Tra una lezione e l’altra impregnate di compiti e interrogazioni riuscivamo però pure a chiacchierare dei nostri sogni e dei nostri progetti, cercando già il modo migliore per realizzarli. Tanti i desideri e le speranze di riuscire, dopo tanto lavoro, a raccogliere già le prime soddisfazioni e i primi successi da usare come appigli nei momenti, invece, austeri o come slanci per affrontare, abbattere, superare le difficoltà che la vita quotidianamente ci poneva o ci avrebbe presentato.
Questo nostro altalenare tra obiettivi e titubanze, chimere e dubbi, divenne alquanto lampante alla nostra professoressa di latino, la quale, nonostante la sua scenica presenza e il suo fare altezzoso, durante una delle sue lezioni dopo averci chiesto di prendere il testo di antologia per esercitarci sulle traduzioni, guardando ogni nostro volto ci disse con tono dolce e ammiccando un sorriso:
<<No, no…non va; non ho intenzione di essere ascoltata da occhi spenti. Riponete libri e quaderni, oggi non si farà lezione di latino, bensì di vita!>>
Aria gelida riempì l’aula. Tra noi scorsero sguardi sbalorditi, quasi spaventati da quella richiesta. Lei, la Tirannica, come la chiamavano tutti nell’istituto (alunni, professori, bidelli…) per la quale era essenziale e prezioso ogni secondo delle proprie lezioni, quel giorno non ne aveva alcuna intenzione! Pensammo fosse una trappola e che ci avrebbe sottoposto ad una delle sue terrificanti interrogazioni o ci avrebbe annunciato un compito “a sorpresa”, come suo solito. E invece no.

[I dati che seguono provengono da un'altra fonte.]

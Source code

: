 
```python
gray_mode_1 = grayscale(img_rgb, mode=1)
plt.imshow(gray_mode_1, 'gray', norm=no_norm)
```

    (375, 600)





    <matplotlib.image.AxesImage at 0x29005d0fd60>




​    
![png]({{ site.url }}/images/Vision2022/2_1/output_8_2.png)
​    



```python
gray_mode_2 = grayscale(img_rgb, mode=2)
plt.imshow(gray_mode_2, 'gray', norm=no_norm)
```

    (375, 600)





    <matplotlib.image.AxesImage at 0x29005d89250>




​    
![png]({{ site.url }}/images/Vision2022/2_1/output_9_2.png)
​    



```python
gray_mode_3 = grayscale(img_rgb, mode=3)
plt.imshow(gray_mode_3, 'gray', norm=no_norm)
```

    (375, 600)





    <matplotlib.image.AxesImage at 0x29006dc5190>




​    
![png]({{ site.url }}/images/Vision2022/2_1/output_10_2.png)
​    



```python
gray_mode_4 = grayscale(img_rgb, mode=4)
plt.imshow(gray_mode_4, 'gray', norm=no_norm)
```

Seduta alla cattedra si chinò di lato, prese una bottiglietta d’acqua e ne riempì un bicchiere poi ci guardò nuovamente e tenendolo con mano sollevata chiese: <<Quanto pesa questo bicchiere secondo voi?>>
Noi ci aspettavamo la classica domanda: “Questo bicchiere è mezzo vuoto o mezzo pieno?”

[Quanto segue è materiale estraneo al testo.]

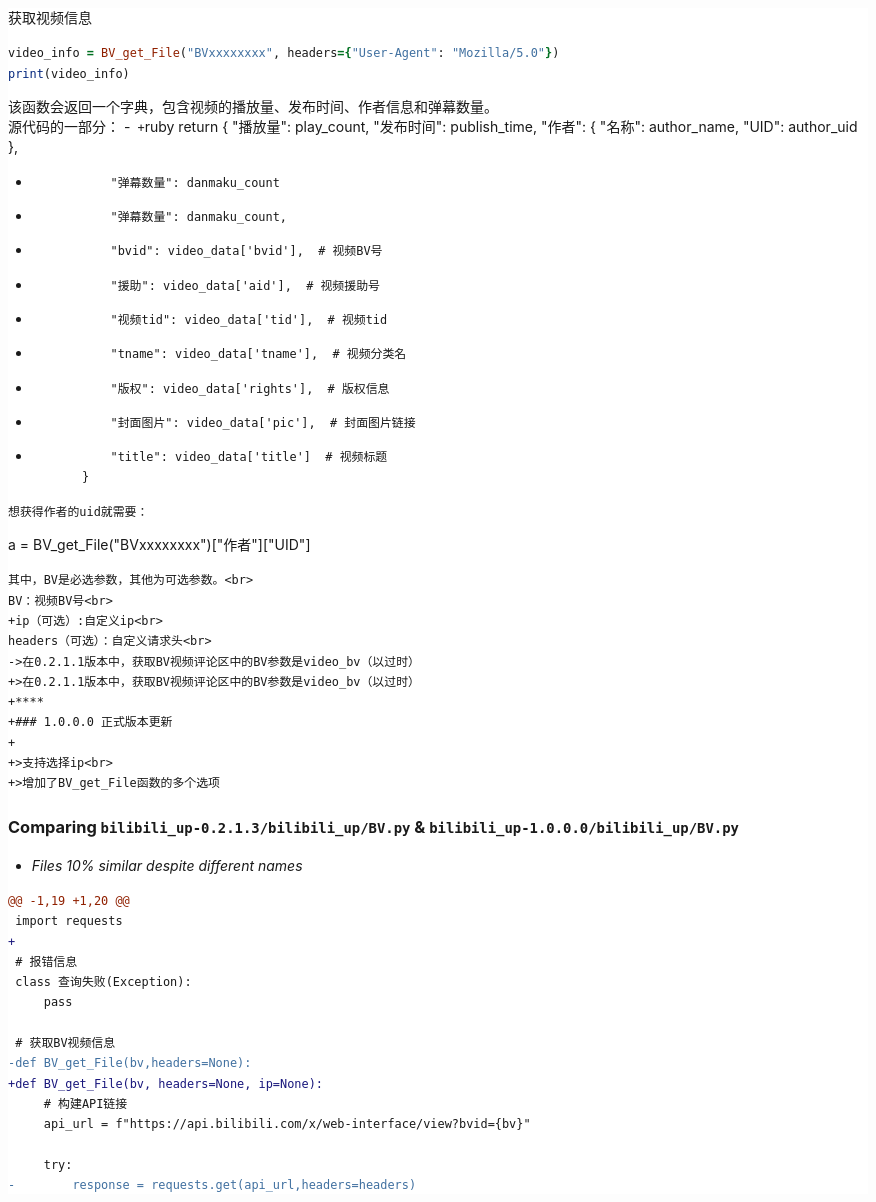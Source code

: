  获取视频信息<br>
 ```ruby
 video_info = BV_get_File("BVxxxxxxxx", headers={"User-Agent": "Mozilla/5.0"})
 print(video_info)
 ```
 该函数会返回一个字典，包含视频的播放量、发布时间、作者信息和弹幕数量。<br>
 源代码的一部分：
-```
+```ruby
 return {
                 "播放量": play_count,
                 "发布时间": publish_time,
                 "作者": {
                     "名称": author_name,
                     "UID": author_uid
                 },
-                "弹幕数量": danmaku_count
+                "弹幕数量": danmaku_count,
+                "bvid": video_data['bvid'],  # 视频BV号
+                "援助": video_data['aid'],  # 视频援助号
+                "视频tid": video_data['tid'],  # 视频tid
+                "tname": video_data['tname'],  # 视频分类名
+                "版权": video_data['rights'],  # 版权信息
+                "封面图片": video_data['pic'],  # 封面图片链接
+                "title": video_data['title']  # 视频标题
             }
 ```
 想获得作者的uid就需要：
 ```
 a = BV_get_File("BVxxxxxxxx")["作者"]["UID"]
 ```
 其中，BV是必选参数，其他为可选参数。<br>
 BV：视频BV号<br>
+ip（可选）:自定义ip<br>
 headers（可选）：自定义请求头<br>
->在0.2.1.1版本中，获取BV视频评论区中的BV参数是video_bv（以过时）
+>在0.2.1.1版本中，获取BV视频评论区中的BV参数是video_bv（以过时）
+****
+### 1.0.0.0 正式版本更新
+
+>支持选择ip<br>
+>增加了BV_get_File函数的多个选项
```

### Comparing `bilibili_up-0.2.1.3/bilibili_up/BV.py` & `bilibili_up-1.0.0.0/bilibili_up/BV.py`

 * *Files 10% similar despite different names*

```diff
@@ -1,19 +1,20 @@
 import requests
+
 # 报错信息
 class 查询失败(Exception):
     pass
 
 # 获取BV视频信息
-def BV_get_File(bv,headers=None):
+def BV_get_File(bv, headers=None, ip=None):
     # 构建API链接
     api_url = f"https://api.bilibili.com/x/web-interface/view?bvid={bv}"
 
     try:
-        response = requests.get(api_url,headers=headers)
```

Nonostante il nostro pensiero fosse sbagliato, iniziammo comunque ad esprimere il nostro parere e le risposte furono varie, ma nessuna esaustiva.

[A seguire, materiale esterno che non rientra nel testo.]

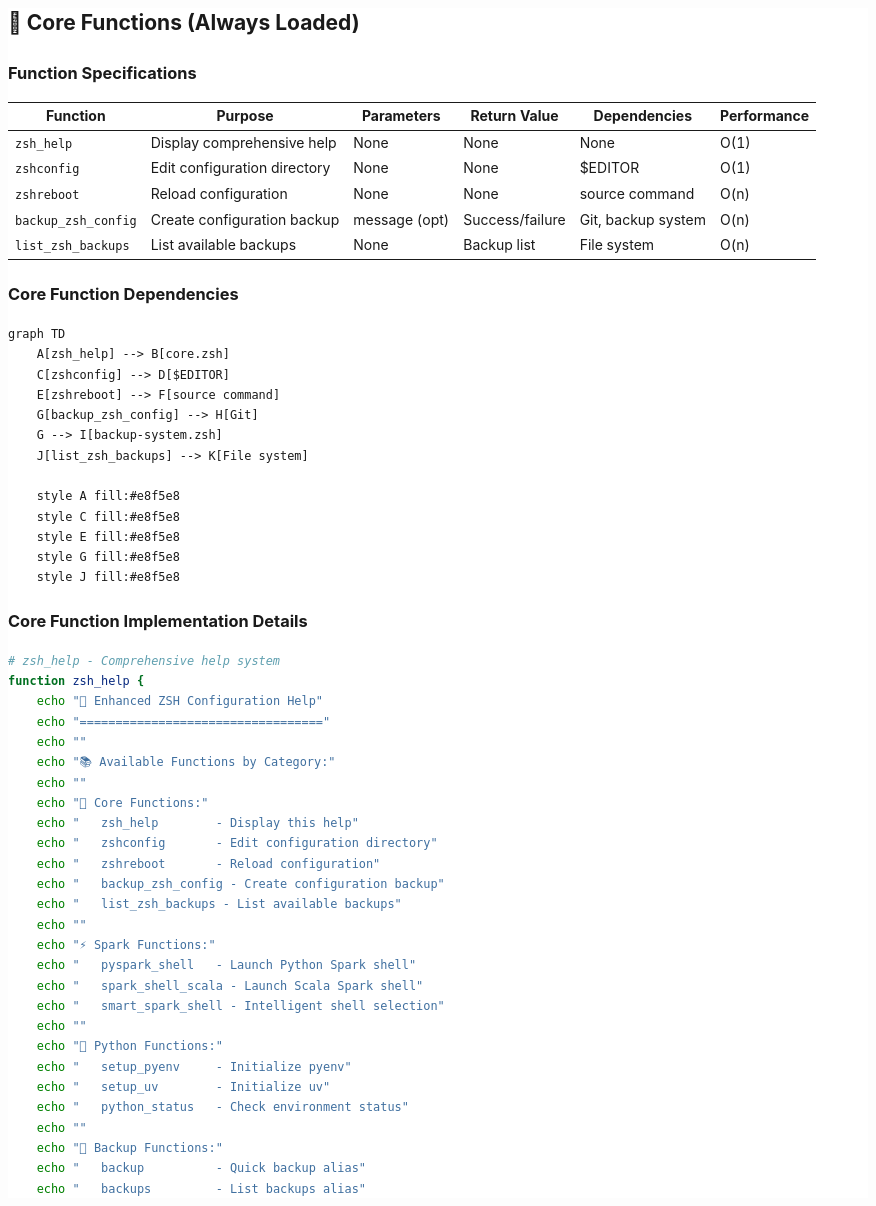 ## 🧩 **Core Functions (Always Loaded)**

### **Function Specifications**

| Function | Purpose | Parameters | Return Value | Dependencies | Performance |
|----------|---------|------------|--------------|--------------|-------------|
| `zsh_help` | Display comprehensive help | None | None | None | O(1) |
| `zshconfig` | Edit configuration directory | None | None | $EDITOR | O(1) |
| `zshreboot` | Reload configuration | None | None | source command | O(n) |
| `backup_zsh_config` | Create configuration backup | message (opt) | Success/failure | Git, backup system | O(n) |
| `list_zsh_backups` | List available backups | None | Backup list | File system | O(n) |

### **Core Function Dependencies**

```mermaid
graph TD
    A[zsh_help] --> B[core.zsh]
    C[zshconfig] --> D[$EDITOR]
    E[zshreboot] --> F[source command]
    G[backup_zsh_config] --> H[Git]
    G --> I[backup-system.zsh]
    J[list_zsh_backups] --> K[File system]
    
    style A fill:#e8f5e8
    style C fill:#e8f5e8
    style E fill:#e8f5e8
    style G fill:#e8f5e8
    style J fill:#e8f5e8
```

### **Core Function Implementation Details**

```bash
# zsh_help - Comprehensive help system
function zsh_help {
    echo "🚀 Enhanced ZSH Configuration Help"
    echo "=================================="
    echo ""
    echo "📚 Available Functions by Category:"
    echo ""
    echo "🔧 Core Functions:"
    echo "   zsh_help        - Display this help"
    echo "   zshconfig       - Edit configuration directory"
    echo "   zshreboot       - Reload configuration"
    echo "   backup_zsh_config - Create configuration backup"
    echo "   list_zsh_backups - List available backups"
    echo ""
    echo "⚡ Spark Functions:"
    echo "   pyspark_shell   - Launch Python Spark shell"
    echo "   spark_shell_scala - Launch Scala Spark shell"
    echo "   smart_spark_shell - Intelligent shell selection"
    echo ""
    echo "🐍 Python Functions:"
    echo "   setup_pyenv     - Initialize pyenv"
    echo "   setup_uv        - Initialize uv"
    echo "   python_status   - Check environment status"
    echo ""
    echo "💾 Backup Functions:"
    echo "   backup          - Quick backup alias"
    echo "   backups         - List backups alias"
```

Dopo un po’ la professoressa ci interruppe: <<Il peso in fondo non è rilevante siccome dipende dal tempo in cui lo teniamo sollevato; più a lungo lo terremo, più il braccio farà male. Il peso sarà sempre lo stesso, ma più tempo terremo il bicchiere in mano, più diventerà pesante e difficile da sopportare. Il bicchiere d’acqua, ragazzi, simboleggia le preoccupazioni, i pensieri negativi. Se ci pensiamo un poco non accade nulla. Se ci pensiamo tutto il giorno, iniziano a farci sentire male. E se ci pensiamo per tutta la settimana, finiremo per sentirci paralizzati e incapaci di fare qualsiasi cosa. Pertanto, dobbiamo imparare a lasciare andare tutto ciò che può farci del male e che ci procura solo dolore.>>
Questa fu solo la prima di tante altre lezioni di vita che la Tirannica, soprannome che alla fine non sembrò più tanto adeguato, ci regalò per affrontare al meglio il futuro che ci attendeva.